Reputation: 53
Im trying to implement UDF function to process various source / input files. Input files differ by the number of columns. My intention is to have generic UDF function. Each run of pig script processes one type of the input file (same number of records delimited by '|'.

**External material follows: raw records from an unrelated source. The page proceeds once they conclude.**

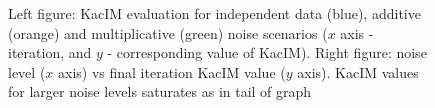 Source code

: \documentclass{article}
\begin{document}
\begin{figure}%
	\centering
	\qquad
	\caption{Left figure: KacIM evaluation for independent data (blue), additive (orange) and multiplicative (green) noise scenarios ($x$ axis - iteration, and $y$ - corresponding value of KacIM). Right figure: noise level ($x$ axis) vs final iteration KacIM value ($y$ axis). KacIM values for larger noise levels saturates as in tail of graph}
	\label{fig:experiments_simulation}
\end{figure}
\end{document}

The UDF function should read all input records separated by delimiter (|) and produce one bag with two tuples based on some conditions, eg. input (1,2,3,4,5,6) output a) {(1,3), (2,4,5,6)} or b) {(2,3,4), (1,5,6)}
I am unable to extend outputSchema method to handle creation of tuples with different size. There is no way to pass extra argument to outputSchema method. Its not possible to use temporary variable defined as part of the EvalFunc class definition because its value is null-ed by each run.
Any hint? Thank you
UPDATE:
I execute the command below using GRUNT, the inputSchema is provided as you can see after "AS"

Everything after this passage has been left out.